>>>>>

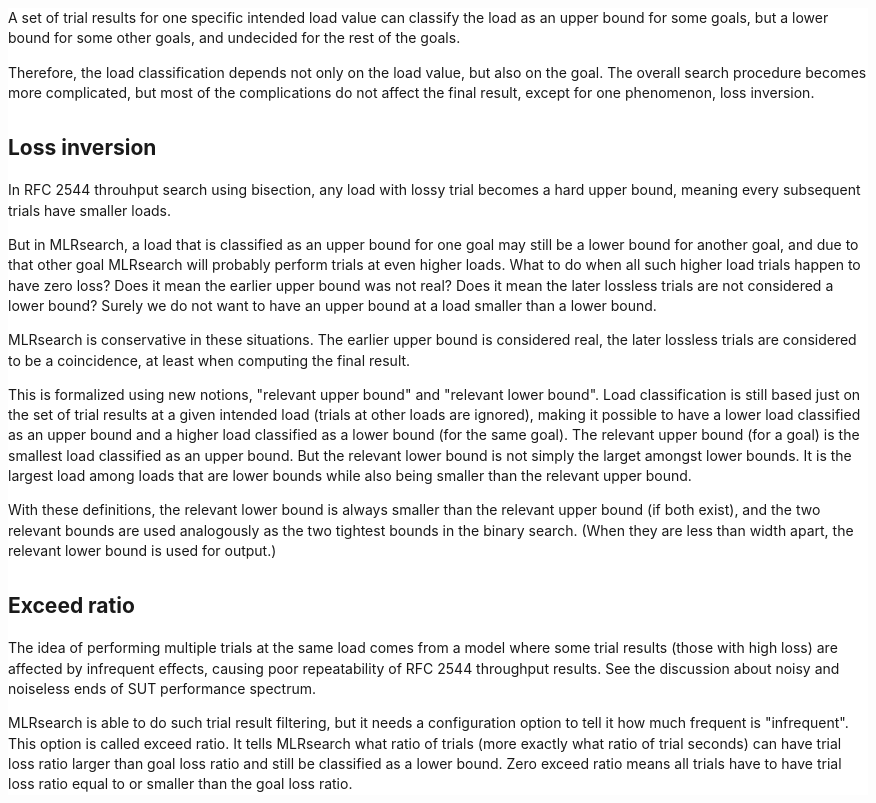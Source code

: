 A set of trial results for one specific intended load value
can classify the load as an upper bound for some goals, but a lower bound
for some other goals, and undecided for the rest of the goals.

Therefore, the load classification depends not only on the load value,
but also on the goal. The overall search procedure becomes more complicated,
but most of the complications do not affect the final result,
except for one phenomenon, loss inversion.

## Loss inversion

In RFC 2544 throuhput search using bisection, any load with lossy trial
becomes a hard upper bound, meaning every subsequent trials have smaller loads.

But in MLRsearch, a load that is classified as an upper bound for one goal
may still be a lower bound for another goal, and due to that other goal
MLRsearch will probably perform trials at even higher loads.
What to do when all such higher load trials happen to have zero loss?
Does it mean the earlier upper bound was not real?
Does it mean the later lossless trials are not considered a lower bound?
Surely we do not want to have an upper bound at a load smaller than a lower bound.

MLRsearch is conservative in these situations.
The earlier upper bound is considered real, the later lossless trials
are considered to be a coincidence, at least when computing the final result.

This is formalized using new notions, "relevant upper bound" and
"relevant lower bound".
Load classification is still based just on the set of trial results
at a given intended load (trials at other loads are ignored),
making it possible to have a lower load classified as an upper bound
and a higher load classified as a lower bound (for the same goal).
The relevant upper bound (for a goal) is the smallest load classified
as an upper bound. But the relevant lower bound is not simply
the larget amongst lower bounds. It is the largest load among loads
that are lower bounds while also being smaller than the relevant upper bound.

With these definitions, the relevant lower bound is always smaller
than the relevant upper bound (if both exist), and the two relevant bounds
are used analogously as the two tightest bounds in the binary search.
(When they are less than width apart, the relevant lower bound is used for output.)

## Exceed ratio

The idea of performing multiple trials at the same load comes from
a model where some trial results (those with high loss) are affected
by infrequent effects, causing poor repeatability of RFC 2544 throughput results.
See the discussion about noisy and noiseless ends of SUT performance spectrum.

MLRsearch is able to do such trial result filtering, but it needs
a configuration option to tell it how much frequent is "infrequent".
This option is called exceed ratio. It tells MLRsearch what ratio of trials
(more exactly what ratio of trial seconds) can have trial loss ratio
larger than goal loss ratio and still be classified as a lower bound.
Zero exceed ratio means all trials have to have trial loss ratio
equal to or smaller than the goal loss ratio.
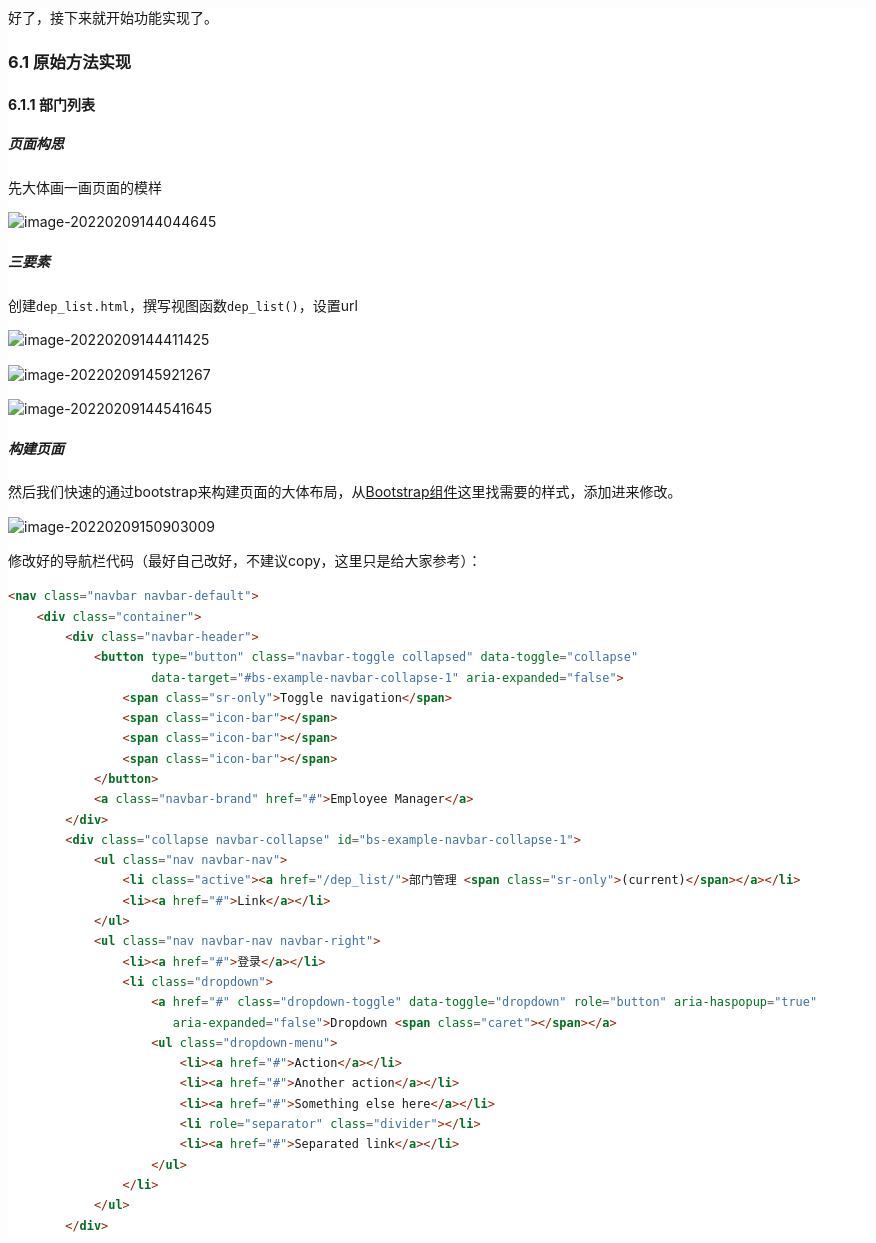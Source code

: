 好了，接下来就开始功能实现了。

### 6.1 原始方法实现

#### 6.1.1 部门列表

##### 页面构思

先大体画一画页面的模样

![image-20220209144044645](../../../Django%20study/Django.assets/image-20220209144044645.png)

##### 三要素

创建`dep_list.html`，撰写视图函数`dep_list()`，设置url

![image-20220209144411425](../../../Django%20study/Django.assets/image-20220209144411425.png)

![image-20220209145921267](../../../Django%20study/Django.assets/image-20220209145921267.png)

![image-20220209144541645](../../../Django%20study/Django.assets/image-20220209144541645.png)

##### 构建页面

然后我们快速的通过bootstrap来构建页面的大体布局，从[Bootstrap组件](https://v3.bootcss.com/components)这里找需要的样式，添加进来修改。

![image-20220209150903009](../../../Django%20study/Django.assets/image-20220209150903009.png)

修改好的导航栏代码（最好自己改好，不建议copy，这里只是给大家参考）：

```html
<nav class="navbar navbar-default">
    <div class="container">
        <div class="navbar-header">
            <button type="button" class="navbar-toggle collapsed" data-toggle="collapse"
                    data-target="#bs-example-navbar-collapse-1" aria-expanded="false">
                <span class="sr-only">Toggle navigation</span>
                <span class="icon-bar"></span>
                <span class="icon-bar"></span>
                <span class="icon-bar"></span>
            </button>
            <a class="navbar-brand" href="#">Employee Manager</a>
        </div>
        <div class="collapse navbar-collapse" id="bs-example-navbar-collapse-1">
            <ul class="nav navbar-nav">
                <li class="active"><a href="/dep_list/">部门管理 <span class="sr-only">(current)</span></a></li>
                <li><a href="#">Link</a></li>
            </ul>
            <ul class="nav navbar-nav navbar-right">
                <li><a href="#">登录</a></li>
                <li class="dropdown">
                    <a href="#" class="dropdown-toggle" data-toggle="dropdown" role="button" aria-haspopup="true"
                       aria-expanded="false">Dropdown <span class="caret"></span></a>
                    <ul class="dropdown-menu">
                        <li><a href="#">Action</a></li>
                        <li><a href="#">Another action</a></li>
                        <li><a href="#">Something else here</a></li>
                        <li role="separator" class="divider"></li>
                        <li><a href="#">Separated link</a></li>
                    </ul>
                </li>
            </ul>
        </div>
```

<<<<<

TO DO:
An exact copy of the lines above between the line holding "a model where" and the line holding "See the discussion", inclusive, is the whole answer.

RESULT OF THE TASK:
a model where some trial results (those with high loss) are affected
by infrequent effects, causing poor repeatability of RFC 2544 throughput results.
See the discussion about noisy and noiseless ends of SUT performance spectrum.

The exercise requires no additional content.